On his first trip three years ago Mr Zhu filled a whole notebook with orders and was surprised that Africans not only wanted to trade with him but also enjoyed his company.

But now:

… African attitudes have changed. His partners say he is ripping them off. Chinese goods are held up as examples of shoddy work. Politics has crept into encounters. The word “colonial” is bandied about. Children jeer and their parents whisper about street dogs disappearing into cooking pots.

Partly to blame are Chinese business practices, born in communist systems with little public input:

Chinese expatriates in Africa come from a rough-and-tumble, anything-goes business culture that cares little about rules and regulations. Local sensitivities are routinely ignored at home, and so abroad. Sinopec, an oil firm, has explored in a Gabonese national park. Another state oil company has created lakes of spilled crude in Sudan. Zimbabwe’s environment minister said Chinese multinationals were “operating like makorokoza miners”, a scornful term for illegal gold-panners.

Chinese built projects were so poorly contructed that the roads washed away in the rains, and buildings cracked and had to be closed.
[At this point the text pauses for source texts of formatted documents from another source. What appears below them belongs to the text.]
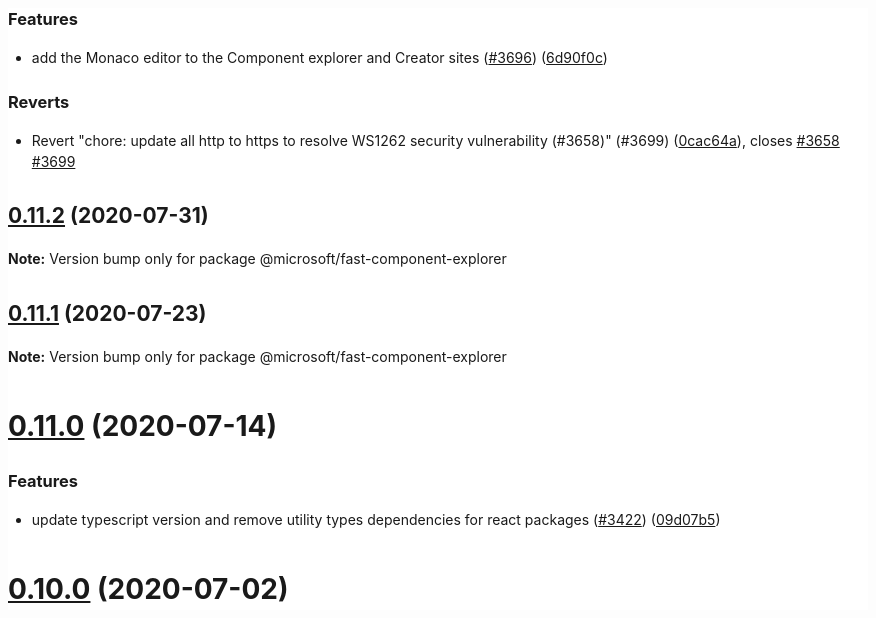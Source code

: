 
### Features

* add the Monaco editor to the Component explorer and Creator sites ([#3696](https://github.com/Microsoft/fast/issues/3696)) ([6d90f0c](https://github.com/Microsoft/fast/commit/6d90f0c8231016eca3c93b7310c997cf011e1b31))


### Reverts

* Revert "chore: update all http to https to resolve WS1262 security vulnerability (#3658)" (#3699) ([0cac64a](https://github.com/Microsoft/fast/commit/0cac64a869e1b65a94ef14ed50b1324d0e15be46)), closes [#3658](https://github.com/Microsoft/fast/issues/3658) [#3699](https://github.com/Microsoft/fast/issues/3699)





## [0.11.2](https://github.com/Microsoft/fast/compare/@microsoft/fast-component-explorer@0.11.1...@microsoft/fast-component-explorer@0.11.2) (2020-07-31)

**Note:** Version bump only for package @microsoft/fast-component-explorer





## [0.11.1](https://github.com/Microsoft/fast/compare/@microsoft/fast-component-explorer@0.11.0...@microsoft/fast-component-explorer@0.11.1) (2020-07-23)

**Note:** Version bump only for package @microsoft/fast-component-explorer





# [0.11.0](https://github.com/Microsoft/fast/compare/@microsoft/fast-component-explorer@0.10.0...@microsoft/fast-component-explorer@0.11.0) (2020-07-14)


### Features

* update typescript version and remove utility types dependencies for react packages ([#3422](https://github.com/Microsoft/fast/issues/3422)) ([09d07b5](https://github.com/Microsoft/fast/commit/09d07b580cda3bcc5d28f83d3568521f710c9576))





# [0.10.0](https://github.com/Microsoft/fast/compare/@microsoft/fast-component-explorer@0.9.2...@microsoft/fast-component-explorer@0.10.0) (2020-07-02)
Africans claim Chinese are paying less than minimum wage, are unfair competition, and are paying bribes.  Some of that is true.  But tens of thousands of Chinese businessmen have spread themselves across the continent.  they are committed to building the new Africa.

Many dream of a new life. Miners and builders see business opportunities in Africa, and greater freedom (to be their own bosses and speak their minds, but also to pollute). A Chinese government survey of 1,600 companies shows the growing use of Africa as an industrial base. Manufacturing’s share of total Chinese investment (22%) is catching up fast with mining (29%)

Chinese are using Africa to practice on:

In Africa they can learn the ropes in a region where competition is weak. The continent—soon to be ringed with Chinese free-trade ports—is a stepping stone to a commercial presence around the globe.

Will what they learn here eventually be used against us?